The Upside of Downdraft Gasification

Waste to energy requires feedstock flexibility, but offers economic opportunity.
By Luke Geiver | October 08, 2012

David Gordon’s resume may show he’s a veterinarian by trade or the mayor of a small town in western Tennessee, but after his involvement with an innovative downdraft gasification project, he might have to add a new title to the list: waste-to-energy spokesman.

Through a partnership with Tennessee-based, two-and-a-half-year-old, PHG Energy, Gordon conquered the complex balancing act of wastewater remediation, biosludge removal, wood waste utilization and the always ballooning landfill tipping fees and transportation costs associated with all three. The city of Covington is already known as the Charm Pops capital of the world, Gordon says, and is the future home of the world’s largest ice cream production facility. But those catchy claims are already losing ground to the city’s project that utilizes a series of modular downdraft gasification units designed to produce electricity from a combined feedstock of woody biomass and biosludge that until PHG Energy came around, would have cost the city time and money to dispose of.

Surrounding communities faced with similar waste-based issues are taking notice, Gordon says, calling for information on how the veterinarian mayor of Covington turned his self-proclaimed interest in technical stuff, into a model of converting dirty into dollars. Money saved from the $2.25 million project paid for through a bond issuance from the Tennessee Municipal Bond Fund and a grant from the Clean Tennessee Energy Grant program offered by the state’s Department of Environment and Conservation, will pay for some things any mayor would gladly promote: new soccer fields, baseball fields and a walking trail for the city of 9,000.

“I’m already getting contacts from municipalities that want to see how this is working,” he says of the close-to-construction project, some calls coming from nearly 500 miles away. The excess revenue generated through the tipping fees and in-house electrical generation is nice, he says, adding however, that “the project is positive for other reasons.”

Pursuing Renewable Revenue

The city of Covington currently transports wastewater and dewatered sludge to a landfill that requires a two-hour round trip. Wood waste created in the city is also hauled out of the city, requiring a one-hour trip. Because of the costs associated with hauling and disposal, Gordon began looking into better alternatives for the city. “When I first heard about biomass gasification, I was at a Tennessee Renewable Energy and Economic Development Corp’s seminar,” he says. “I listened to a gentlemen talk about biomass gasification and it really got my interest.”

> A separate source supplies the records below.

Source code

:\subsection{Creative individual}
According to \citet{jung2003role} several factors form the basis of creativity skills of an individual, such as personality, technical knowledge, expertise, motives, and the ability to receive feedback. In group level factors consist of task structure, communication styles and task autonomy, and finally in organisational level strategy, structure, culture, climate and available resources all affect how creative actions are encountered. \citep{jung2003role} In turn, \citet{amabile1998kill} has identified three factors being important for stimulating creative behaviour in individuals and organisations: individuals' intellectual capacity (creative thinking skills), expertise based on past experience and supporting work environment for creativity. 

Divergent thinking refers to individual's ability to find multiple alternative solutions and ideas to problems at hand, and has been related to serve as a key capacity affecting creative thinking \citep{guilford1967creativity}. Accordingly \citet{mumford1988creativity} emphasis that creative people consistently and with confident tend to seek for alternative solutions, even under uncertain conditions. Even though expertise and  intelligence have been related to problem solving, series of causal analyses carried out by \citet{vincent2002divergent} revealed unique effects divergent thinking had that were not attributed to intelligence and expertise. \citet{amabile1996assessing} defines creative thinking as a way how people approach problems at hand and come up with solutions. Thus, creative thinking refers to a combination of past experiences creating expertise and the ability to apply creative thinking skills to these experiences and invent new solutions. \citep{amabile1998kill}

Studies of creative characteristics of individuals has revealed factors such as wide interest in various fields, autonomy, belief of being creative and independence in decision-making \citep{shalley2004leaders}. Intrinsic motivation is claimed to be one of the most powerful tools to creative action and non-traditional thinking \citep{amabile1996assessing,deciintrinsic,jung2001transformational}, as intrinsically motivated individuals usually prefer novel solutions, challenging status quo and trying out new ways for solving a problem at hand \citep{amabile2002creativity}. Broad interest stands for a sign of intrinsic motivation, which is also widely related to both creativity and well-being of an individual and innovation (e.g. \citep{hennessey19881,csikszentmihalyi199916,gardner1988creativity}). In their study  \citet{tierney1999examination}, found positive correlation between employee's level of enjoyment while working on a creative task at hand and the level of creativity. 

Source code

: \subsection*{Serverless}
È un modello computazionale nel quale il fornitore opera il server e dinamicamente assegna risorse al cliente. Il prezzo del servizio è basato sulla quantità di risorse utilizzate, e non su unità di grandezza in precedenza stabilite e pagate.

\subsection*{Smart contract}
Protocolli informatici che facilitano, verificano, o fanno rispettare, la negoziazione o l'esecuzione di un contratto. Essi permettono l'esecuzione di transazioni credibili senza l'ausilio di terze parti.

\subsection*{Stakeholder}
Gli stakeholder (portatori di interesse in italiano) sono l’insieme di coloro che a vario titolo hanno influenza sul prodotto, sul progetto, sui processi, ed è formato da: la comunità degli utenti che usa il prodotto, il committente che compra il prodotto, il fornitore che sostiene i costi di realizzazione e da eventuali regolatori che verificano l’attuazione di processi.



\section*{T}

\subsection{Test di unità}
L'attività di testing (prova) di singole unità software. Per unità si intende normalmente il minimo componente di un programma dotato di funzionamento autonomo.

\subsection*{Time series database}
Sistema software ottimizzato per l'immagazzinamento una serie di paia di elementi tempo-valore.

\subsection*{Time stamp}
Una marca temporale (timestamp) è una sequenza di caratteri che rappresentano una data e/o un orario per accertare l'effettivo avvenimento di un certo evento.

Through a mutual business acquaintance and more research, Wilson got in touch with the team from PHG Energy. There were other firms he spoke with and even other options discussed for utilizing the waste, one that included converting the sludge to a class A sludge, which would allow the city more leniency for disposal methods. Now, Gordon and the team at PHG Energy can point to several takeaways from the Covington project and why downdraft gasification not only won out in the small Tennessee town, but why it can succeed in other places at larger scales.

The most glaring reason downdraft gasification makes sense is that it fits into a popular belief in the biomass industry, that conversion technology should be feedstock flexible. Turns out, mayors like that idea as well. “In Covington,” says Chris Koczaja, vice president of sales and engineering for PHG Energy, “the biosolids alone would not work.” By taking a gasification approach, however, PHG was able to combine the biosolids with wood waste to create an acceptable feedstock, a situation Koczaja says helps to highlight PHG’s technology offering.

“If we put a gasifier on the ground and someone says I have a bunch of woodchips that I want to gasify today, but three years from now I have this other opportunity waste stream, the equipment doesn’t have to change,” Koczaja says. That facet of the conversion approach helps not only PHG but other similar companies pursue projects, allowing users to hedge not just on what is available today, but what the future may bring as well. “That is one of the big pieces that I think people grab hold of,” he says. “It’s not just what is in front of me today, but what may be in front of me tomorrow.”

The feedstock flexibility of the technology played only one part in Gordon’s decision. PHG Energy outperformed expectations, he says. In addition to helping Gordon land a state grant worth $250,000 (PHG is also helping Gordon seek out more), the company provided a plethora of information to Gordon to make the project make sense. Along with several emails, phone calls, information packets, directions to websites, and a trip to Florida to see the Organic Rankine Cycle generator that will be used to create electricity, Gordon says the PHG team found a way to make complex concepts manageable from an operational viewpoint, and most importantly, an economic standpoint.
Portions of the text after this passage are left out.